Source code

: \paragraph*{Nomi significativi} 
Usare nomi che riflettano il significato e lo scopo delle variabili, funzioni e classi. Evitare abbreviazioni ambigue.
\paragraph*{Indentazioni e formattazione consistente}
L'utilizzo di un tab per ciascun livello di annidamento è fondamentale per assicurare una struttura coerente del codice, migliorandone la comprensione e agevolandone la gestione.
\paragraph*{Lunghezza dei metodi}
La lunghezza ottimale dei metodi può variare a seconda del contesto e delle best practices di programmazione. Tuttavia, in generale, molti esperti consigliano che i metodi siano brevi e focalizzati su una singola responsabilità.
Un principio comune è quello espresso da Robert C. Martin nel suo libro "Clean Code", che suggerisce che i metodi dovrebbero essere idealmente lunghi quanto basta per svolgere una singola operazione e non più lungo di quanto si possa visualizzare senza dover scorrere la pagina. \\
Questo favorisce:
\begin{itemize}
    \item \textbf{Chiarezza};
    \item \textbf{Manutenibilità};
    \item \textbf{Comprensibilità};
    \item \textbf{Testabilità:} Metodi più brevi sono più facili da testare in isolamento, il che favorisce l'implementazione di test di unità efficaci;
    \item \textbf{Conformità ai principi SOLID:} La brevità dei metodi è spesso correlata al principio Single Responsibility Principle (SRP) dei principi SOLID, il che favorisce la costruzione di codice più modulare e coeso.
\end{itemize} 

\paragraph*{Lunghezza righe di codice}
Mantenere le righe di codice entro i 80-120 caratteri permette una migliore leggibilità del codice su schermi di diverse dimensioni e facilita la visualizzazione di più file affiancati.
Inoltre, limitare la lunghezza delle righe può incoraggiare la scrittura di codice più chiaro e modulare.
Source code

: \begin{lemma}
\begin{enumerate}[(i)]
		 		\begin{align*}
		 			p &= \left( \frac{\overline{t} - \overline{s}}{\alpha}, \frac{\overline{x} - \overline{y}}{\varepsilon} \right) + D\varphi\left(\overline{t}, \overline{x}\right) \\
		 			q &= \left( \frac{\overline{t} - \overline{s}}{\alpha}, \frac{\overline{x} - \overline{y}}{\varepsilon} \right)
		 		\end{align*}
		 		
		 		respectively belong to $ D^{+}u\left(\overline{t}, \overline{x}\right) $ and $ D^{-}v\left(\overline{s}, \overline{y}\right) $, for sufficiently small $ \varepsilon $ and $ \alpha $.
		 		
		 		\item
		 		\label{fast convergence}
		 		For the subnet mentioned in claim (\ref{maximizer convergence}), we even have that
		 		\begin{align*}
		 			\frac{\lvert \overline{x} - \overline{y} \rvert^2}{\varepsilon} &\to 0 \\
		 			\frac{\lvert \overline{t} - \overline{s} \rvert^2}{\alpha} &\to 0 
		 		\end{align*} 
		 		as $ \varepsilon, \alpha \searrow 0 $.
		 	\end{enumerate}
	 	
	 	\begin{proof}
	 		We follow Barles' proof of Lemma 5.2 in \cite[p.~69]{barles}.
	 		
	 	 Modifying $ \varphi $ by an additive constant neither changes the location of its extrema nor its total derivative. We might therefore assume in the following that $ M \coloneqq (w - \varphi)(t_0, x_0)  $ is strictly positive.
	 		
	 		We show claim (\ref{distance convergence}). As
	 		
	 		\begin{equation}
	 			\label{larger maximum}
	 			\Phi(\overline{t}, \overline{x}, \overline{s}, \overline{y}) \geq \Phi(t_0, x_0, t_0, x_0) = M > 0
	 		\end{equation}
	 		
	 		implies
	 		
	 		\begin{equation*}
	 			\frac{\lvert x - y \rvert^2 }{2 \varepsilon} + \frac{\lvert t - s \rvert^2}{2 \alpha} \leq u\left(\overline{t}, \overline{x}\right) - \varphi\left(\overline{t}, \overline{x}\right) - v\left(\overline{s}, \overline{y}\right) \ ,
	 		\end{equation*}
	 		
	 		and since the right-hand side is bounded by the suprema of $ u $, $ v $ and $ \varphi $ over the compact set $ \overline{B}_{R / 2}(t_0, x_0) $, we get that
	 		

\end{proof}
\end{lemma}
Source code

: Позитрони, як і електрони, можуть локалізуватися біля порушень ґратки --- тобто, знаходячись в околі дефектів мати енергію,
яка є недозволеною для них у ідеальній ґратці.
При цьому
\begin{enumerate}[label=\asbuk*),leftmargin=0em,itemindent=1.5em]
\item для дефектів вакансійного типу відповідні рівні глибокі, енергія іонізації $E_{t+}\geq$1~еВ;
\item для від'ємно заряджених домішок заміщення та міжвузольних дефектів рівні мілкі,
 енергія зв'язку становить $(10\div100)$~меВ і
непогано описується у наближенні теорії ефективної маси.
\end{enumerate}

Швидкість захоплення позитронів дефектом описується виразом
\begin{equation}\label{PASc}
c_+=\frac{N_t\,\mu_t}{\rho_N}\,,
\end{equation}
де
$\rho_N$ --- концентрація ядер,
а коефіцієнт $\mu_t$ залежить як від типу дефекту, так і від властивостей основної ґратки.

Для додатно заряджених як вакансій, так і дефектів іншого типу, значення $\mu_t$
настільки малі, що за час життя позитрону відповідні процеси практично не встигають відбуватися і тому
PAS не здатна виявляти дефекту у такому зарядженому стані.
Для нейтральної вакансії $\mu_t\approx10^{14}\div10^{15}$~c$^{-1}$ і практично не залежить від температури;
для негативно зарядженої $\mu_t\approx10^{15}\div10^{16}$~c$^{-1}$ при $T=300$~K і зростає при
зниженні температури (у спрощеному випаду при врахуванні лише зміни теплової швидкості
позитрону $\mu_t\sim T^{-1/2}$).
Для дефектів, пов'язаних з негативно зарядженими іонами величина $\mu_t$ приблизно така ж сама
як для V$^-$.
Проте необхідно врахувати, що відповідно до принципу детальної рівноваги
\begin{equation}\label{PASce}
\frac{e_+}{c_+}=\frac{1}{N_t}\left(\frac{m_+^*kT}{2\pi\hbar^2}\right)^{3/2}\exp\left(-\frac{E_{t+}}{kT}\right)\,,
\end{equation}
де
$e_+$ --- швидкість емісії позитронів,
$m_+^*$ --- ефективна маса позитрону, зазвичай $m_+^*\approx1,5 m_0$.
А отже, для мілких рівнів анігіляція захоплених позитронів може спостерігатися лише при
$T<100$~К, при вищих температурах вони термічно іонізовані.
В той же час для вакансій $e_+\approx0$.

===

## TASK TO CARRY OUT
The answer should be a single number: how many lines in the records contain "equation".

## EXERCISE RESPONSE
8